* _EXERCISE DIRECTIONS_: The exercise calls for every entry that follows to be repeated exactly.

* _SUPPLIED INFORMATION_:
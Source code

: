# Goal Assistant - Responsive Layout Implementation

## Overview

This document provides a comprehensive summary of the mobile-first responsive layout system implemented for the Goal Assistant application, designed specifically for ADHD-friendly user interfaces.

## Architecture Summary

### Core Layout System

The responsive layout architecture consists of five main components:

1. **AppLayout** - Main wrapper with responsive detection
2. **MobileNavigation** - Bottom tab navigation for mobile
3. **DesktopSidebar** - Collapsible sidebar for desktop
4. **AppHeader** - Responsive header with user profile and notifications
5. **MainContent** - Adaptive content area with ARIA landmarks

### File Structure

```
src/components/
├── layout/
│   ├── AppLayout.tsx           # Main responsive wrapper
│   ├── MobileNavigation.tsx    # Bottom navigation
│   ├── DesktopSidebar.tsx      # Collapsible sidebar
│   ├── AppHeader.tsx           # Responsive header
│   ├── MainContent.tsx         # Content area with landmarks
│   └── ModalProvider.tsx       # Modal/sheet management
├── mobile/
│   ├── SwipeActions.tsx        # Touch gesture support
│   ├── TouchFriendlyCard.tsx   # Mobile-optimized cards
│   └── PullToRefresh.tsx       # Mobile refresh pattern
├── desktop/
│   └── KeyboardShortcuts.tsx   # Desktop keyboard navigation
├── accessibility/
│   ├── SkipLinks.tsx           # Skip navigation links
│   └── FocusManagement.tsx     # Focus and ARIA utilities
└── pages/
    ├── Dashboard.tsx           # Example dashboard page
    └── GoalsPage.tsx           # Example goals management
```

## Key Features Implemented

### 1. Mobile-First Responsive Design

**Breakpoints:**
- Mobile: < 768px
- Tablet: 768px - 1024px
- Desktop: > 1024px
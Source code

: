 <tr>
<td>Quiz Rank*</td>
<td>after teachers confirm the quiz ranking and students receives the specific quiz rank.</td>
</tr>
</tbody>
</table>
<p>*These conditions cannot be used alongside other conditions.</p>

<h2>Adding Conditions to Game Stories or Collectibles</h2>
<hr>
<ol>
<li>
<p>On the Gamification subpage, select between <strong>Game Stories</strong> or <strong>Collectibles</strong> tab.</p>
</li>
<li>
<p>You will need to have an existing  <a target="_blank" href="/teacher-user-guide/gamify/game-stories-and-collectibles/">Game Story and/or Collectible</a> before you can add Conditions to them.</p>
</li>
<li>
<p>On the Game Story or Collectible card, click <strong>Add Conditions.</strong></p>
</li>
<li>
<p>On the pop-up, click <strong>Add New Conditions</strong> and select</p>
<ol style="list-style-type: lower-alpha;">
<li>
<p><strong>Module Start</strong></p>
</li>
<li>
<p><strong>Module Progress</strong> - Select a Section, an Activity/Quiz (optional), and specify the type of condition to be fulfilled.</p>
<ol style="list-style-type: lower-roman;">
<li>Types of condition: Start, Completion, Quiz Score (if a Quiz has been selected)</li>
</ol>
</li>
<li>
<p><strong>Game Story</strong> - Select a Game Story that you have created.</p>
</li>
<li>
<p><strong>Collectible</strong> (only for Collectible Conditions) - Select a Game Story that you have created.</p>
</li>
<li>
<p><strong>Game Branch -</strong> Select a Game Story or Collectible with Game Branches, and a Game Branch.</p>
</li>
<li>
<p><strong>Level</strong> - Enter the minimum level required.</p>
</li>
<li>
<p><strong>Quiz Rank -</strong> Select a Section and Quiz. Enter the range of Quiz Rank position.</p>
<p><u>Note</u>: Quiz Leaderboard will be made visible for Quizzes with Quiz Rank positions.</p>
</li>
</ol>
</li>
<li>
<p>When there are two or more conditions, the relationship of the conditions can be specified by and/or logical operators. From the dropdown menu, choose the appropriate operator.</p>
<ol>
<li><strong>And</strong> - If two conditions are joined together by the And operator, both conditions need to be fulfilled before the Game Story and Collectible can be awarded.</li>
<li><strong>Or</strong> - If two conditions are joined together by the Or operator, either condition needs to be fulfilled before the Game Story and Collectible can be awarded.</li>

* _ANSWER TO THIS EXERCISE_:
Source code

:# Goal Assistant - Responsive Layout Implementation

## Overview

This document provides a comprehensive summary of the mobile-first responsive layout system implemented for the Goal Assistant application, designed specifically for ADHD-friendly user interfaces.

## Architecture Summary

### Core Layout System

The responsive layout architecture consists of five main components:

1. **AppLayout** - Main wrapper with responsive detection
2. **MobileNavigation** - Bottom tab navigation for mobile
3. **DesktopSidebar** - Collapsible sidebar for desktop
4. **AppHeader** - Responsive header with user profile and notifications
5. **MainContent** - Adaptive content area with ARIA landmarks

### File Structure

```
src/components/
├── layout/
│   ├── AppLayout.tsx           # Main responsive wrapper
│   ├── MobileNavigation.tsx    # Bottom navigation
│   ├── DesktopSidebar.tsx      # Collapsible sidebar
│   ├── AppHeader.tsx           # Responsive header
│   ├── MainContent.tsx         # Content area with landmarks
│   └── ModalProvider.tsx       # Modal/sheet management
├── mobile/
│   ├── SwipeActions.tsx        # Touch gesture support
│   ├── TouchFriendlyCard.tsx   # Mobile-optimized cards
│   └── PullToRefresh.tsx       # Mobile refresh pattern
├── desktop/
│   └── KeyboardShortcuts.tsx   # Desktop keyboard navigation
├── accessibility/
│   ├── SkipLinks.tsx           # Skip navigation links
│   └── FocusManagement.tsx     # Focus and ARIA utilities
└── pages/
    ├── Dashboard.tsx           # Example dashboard page
    └── GoalsPage.tsx           # Example goals management
```

## Key Features Implemented

### 1. Mobile-First Responsive Design

**Breakpoints:**
- Mobile: < 768px
- Tablet: 768px - 1024px
- Desktop: > 1024px
Source code

: <tr>
<td>Quiz Rank*</td>
<td>after teachers confirm the quiz ranking and students receives the specific quiz rank.</td>
</tr>
</tbody>
</table>
<p>*These conditions cannot be used alongside other conditions.</p>

<h2>Adding Conditions to Game Stories or Collectibles</h2>
<hr>
<ol>
<li>
<p>On the Gamification subpage, select between <strong>Game Stories</strong> or <strong>Collectibles</strong> tab.</p>
</li>
<li>
<p>You will need to have an existing  <a target="_blank" href="/teacher-user-guide/gamify/game-stories-and-collectibles/">Game Story and/or Collectible</a> before you can add Conditions to them.</p>
</li>
<li>
<p>On the Game Story or Collectible card, click <strong>Add Conditions.</strong></p>
</li>
<li>
<p>On the pop-up, click <strong>Add New Conditions</strong> and select</p>
<ol style="list-style-type: lower-alpha;">
<li>
<p><strong>Module Start</strong></p>
</li>
<li>
<p><strong>Module Progress</strong> - Select a Section, an Activity/Quiz (optional), and specify the type of condition to be fulfilled.</p>
<ol style="list-style-type: lower-roman;">
<li>Types of condition: Start, Completion, Quiz Score (if a Quiz has been selected)</li>
</ol>
</li>
<li>
<p><strong>Game Story</strong> - Select a Game Story that you have created.</p>
</li>
<li>
<p><strong>Collectible</strong> (only for Collectible Conditions) - Select a Game Story that you have created.</p>
</li>
<li>
<p><strong>Game Branch -</strong> Select a Game Story or Collectible with Game Branches, and a Game Branch.</p>
</li>
<li>
<p><strong>Level</strong> - Enter the minimum level required.</p>
</li>
<li>
<p><strong>Quiz Rank -</strong> Select a Section and Quiz. Enter the range of Quiz Rank position.</p>
<p><u>Note</u>: Quiz Leaderboard will be made visible for Quizzes with Quiz Rank positions.</p>
</li>
</ol>
</li>
<li>
<p>When there are two or more conditions, the relationship of the conditions can be specified by and/or logical operators. From the dropdown menu, choose the appropriate operator.</p>
<ol>
<li><strong>And</strong> - If two conditions are joined together by the And operator, both conditions need to be fulfilled before the Game Story and Collectible can be awarded.</li>
<li><strong>Or</strong> - If two conditions are joined together by the Or operator, either condition needs to be fulfilled before the Game Story and Collectible can be awarded.</li>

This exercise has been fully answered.